[Data entries]
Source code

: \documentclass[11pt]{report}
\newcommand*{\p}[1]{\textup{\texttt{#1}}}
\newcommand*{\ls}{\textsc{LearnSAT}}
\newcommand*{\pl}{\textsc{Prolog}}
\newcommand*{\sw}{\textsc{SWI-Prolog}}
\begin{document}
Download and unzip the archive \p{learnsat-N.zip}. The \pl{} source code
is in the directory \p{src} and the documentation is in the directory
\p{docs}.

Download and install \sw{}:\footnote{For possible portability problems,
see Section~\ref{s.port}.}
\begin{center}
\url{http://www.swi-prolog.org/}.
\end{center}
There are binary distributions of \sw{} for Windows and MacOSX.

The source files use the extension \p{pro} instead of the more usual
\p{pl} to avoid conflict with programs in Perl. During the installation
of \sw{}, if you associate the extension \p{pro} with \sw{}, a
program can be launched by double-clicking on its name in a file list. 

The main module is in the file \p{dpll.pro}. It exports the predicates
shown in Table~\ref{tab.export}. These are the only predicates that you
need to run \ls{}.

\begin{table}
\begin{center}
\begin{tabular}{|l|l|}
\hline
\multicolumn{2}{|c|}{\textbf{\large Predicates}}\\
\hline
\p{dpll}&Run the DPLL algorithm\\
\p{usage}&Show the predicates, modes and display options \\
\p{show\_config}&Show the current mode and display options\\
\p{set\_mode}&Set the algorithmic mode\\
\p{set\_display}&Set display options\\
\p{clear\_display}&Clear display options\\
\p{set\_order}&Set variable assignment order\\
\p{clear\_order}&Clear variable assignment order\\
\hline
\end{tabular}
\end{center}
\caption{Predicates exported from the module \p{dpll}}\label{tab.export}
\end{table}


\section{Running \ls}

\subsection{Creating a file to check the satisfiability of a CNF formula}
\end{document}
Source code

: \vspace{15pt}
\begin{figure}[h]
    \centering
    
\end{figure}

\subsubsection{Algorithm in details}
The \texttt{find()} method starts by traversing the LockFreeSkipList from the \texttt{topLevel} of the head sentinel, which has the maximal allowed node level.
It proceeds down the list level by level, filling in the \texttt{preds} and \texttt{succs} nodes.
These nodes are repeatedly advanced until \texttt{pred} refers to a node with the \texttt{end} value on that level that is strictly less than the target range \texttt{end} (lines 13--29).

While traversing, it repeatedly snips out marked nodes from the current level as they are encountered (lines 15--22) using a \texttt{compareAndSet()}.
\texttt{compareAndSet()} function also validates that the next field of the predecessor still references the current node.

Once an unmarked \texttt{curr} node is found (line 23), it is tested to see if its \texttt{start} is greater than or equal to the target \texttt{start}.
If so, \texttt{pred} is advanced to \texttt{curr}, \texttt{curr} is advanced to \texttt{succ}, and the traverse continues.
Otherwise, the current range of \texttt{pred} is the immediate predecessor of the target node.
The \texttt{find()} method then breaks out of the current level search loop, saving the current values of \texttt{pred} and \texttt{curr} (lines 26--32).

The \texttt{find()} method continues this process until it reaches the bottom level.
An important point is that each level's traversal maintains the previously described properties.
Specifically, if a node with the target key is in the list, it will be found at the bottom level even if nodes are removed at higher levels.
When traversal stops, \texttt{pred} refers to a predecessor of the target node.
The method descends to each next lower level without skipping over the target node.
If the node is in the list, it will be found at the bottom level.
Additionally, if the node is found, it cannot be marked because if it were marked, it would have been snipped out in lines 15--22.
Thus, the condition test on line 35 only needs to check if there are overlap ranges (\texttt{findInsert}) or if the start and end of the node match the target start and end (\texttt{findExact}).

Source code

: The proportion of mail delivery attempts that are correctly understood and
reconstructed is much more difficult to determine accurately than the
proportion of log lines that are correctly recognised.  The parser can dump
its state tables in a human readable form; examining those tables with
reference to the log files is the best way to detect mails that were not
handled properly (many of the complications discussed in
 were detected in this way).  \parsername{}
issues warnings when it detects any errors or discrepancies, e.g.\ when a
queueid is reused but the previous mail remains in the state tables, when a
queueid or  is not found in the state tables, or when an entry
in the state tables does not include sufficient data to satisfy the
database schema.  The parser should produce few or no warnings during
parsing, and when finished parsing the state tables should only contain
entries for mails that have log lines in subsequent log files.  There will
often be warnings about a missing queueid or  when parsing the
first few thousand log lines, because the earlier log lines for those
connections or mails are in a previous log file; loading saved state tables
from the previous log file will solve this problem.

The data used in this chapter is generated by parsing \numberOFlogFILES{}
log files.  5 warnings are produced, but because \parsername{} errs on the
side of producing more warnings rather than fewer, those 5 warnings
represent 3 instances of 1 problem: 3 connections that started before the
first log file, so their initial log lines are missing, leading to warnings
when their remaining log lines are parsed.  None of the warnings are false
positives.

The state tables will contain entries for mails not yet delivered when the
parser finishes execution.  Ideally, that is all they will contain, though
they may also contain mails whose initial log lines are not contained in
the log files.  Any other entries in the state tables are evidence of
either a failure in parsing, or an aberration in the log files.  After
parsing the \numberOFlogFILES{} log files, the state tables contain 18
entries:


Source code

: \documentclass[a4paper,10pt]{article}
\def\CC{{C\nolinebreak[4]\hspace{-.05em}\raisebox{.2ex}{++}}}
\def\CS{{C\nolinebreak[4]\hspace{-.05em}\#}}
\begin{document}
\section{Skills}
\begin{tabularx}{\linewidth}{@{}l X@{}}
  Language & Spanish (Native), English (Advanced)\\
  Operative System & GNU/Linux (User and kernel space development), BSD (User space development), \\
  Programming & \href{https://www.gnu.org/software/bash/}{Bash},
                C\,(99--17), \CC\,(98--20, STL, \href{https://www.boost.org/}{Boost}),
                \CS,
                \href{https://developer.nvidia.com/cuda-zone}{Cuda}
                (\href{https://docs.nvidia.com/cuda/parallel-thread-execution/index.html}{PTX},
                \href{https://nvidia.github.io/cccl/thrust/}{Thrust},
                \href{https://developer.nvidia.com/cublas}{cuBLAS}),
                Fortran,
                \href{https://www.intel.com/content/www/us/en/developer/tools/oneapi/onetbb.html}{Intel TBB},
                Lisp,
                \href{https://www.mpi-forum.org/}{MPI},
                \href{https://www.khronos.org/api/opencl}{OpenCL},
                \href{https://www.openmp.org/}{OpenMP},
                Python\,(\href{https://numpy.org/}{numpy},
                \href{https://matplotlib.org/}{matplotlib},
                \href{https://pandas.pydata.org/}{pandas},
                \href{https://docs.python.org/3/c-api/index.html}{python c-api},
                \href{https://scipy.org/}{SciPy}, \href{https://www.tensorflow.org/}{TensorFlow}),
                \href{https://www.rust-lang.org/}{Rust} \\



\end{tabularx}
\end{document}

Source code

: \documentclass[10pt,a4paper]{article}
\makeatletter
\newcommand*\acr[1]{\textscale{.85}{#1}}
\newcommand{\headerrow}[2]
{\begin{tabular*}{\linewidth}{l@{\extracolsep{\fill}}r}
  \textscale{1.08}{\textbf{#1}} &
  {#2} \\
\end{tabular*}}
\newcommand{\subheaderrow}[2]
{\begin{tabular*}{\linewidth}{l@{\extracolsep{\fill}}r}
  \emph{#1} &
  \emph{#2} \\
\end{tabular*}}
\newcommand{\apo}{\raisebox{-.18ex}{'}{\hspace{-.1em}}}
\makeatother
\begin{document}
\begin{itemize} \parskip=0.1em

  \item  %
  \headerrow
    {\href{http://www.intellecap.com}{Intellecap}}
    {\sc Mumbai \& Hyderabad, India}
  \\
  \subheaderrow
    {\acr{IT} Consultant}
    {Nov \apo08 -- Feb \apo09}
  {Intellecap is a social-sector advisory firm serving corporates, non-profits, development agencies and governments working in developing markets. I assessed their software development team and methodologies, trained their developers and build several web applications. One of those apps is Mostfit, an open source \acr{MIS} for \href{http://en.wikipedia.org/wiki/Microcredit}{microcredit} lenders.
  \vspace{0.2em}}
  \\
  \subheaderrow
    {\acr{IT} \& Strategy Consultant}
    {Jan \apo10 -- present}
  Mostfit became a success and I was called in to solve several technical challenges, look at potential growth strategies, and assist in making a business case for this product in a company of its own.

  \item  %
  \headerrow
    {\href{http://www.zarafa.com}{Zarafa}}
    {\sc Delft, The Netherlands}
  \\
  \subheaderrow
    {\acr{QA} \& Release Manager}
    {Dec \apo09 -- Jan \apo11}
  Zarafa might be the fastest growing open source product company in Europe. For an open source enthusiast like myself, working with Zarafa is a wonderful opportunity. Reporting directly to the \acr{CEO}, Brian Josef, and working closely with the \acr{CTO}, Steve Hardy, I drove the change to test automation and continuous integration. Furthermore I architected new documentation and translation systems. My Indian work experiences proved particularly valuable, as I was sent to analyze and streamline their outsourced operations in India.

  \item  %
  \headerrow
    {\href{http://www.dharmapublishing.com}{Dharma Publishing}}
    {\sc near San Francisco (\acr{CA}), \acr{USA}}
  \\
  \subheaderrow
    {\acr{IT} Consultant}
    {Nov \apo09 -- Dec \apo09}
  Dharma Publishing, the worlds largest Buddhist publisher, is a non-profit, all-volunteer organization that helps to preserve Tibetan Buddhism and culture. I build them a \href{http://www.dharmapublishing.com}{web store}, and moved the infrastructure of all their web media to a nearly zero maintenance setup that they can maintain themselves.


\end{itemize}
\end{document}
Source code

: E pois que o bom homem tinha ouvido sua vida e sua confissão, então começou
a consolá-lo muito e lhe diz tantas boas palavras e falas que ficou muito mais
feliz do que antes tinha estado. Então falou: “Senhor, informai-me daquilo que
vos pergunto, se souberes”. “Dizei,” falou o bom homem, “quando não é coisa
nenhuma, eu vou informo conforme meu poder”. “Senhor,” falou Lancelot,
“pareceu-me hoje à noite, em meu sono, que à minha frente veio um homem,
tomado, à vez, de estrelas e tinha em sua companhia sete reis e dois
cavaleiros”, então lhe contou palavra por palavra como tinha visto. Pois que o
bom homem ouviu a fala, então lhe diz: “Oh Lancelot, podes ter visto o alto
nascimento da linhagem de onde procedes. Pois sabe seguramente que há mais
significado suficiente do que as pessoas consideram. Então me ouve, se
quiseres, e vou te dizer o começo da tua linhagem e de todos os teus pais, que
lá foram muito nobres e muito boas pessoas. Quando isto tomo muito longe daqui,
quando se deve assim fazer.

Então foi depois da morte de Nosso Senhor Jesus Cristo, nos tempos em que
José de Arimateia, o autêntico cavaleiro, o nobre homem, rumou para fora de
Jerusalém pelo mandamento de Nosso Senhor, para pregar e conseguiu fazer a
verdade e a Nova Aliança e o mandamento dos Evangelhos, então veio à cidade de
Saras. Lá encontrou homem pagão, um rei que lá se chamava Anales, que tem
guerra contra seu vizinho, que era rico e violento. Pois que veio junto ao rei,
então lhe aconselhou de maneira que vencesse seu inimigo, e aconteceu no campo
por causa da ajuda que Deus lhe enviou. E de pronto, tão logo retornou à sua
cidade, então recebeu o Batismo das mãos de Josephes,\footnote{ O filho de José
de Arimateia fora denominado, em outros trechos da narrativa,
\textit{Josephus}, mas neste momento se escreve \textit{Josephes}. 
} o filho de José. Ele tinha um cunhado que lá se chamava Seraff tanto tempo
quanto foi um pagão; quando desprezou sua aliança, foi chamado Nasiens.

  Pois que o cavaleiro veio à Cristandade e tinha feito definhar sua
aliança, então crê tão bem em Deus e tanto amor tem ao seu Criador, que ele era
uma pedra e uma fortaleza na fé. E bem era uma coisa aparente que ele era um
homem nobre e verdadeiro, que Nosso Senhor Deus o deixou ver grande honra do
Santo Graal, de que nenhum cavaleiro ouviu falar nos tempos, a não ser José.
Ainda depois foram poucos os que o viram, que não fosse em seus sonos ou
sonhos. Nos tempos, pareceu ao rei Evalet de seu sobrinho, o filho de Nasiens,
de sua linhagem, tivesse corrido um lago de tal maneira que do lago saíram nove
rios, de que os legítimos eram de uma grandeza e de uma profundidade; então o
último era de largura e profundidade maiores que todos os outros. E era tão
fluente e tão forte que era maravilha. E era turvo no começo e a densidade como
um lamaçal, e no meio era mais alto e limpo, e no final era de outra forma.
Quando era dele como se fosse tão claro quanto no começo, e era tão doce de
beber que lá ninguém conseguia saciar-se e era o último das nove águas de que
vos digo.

- [Aim of the task]:
Wherever the string "lines" shows up in a line of the records, count that line once. Report the total alone.

- [Task answer]:
10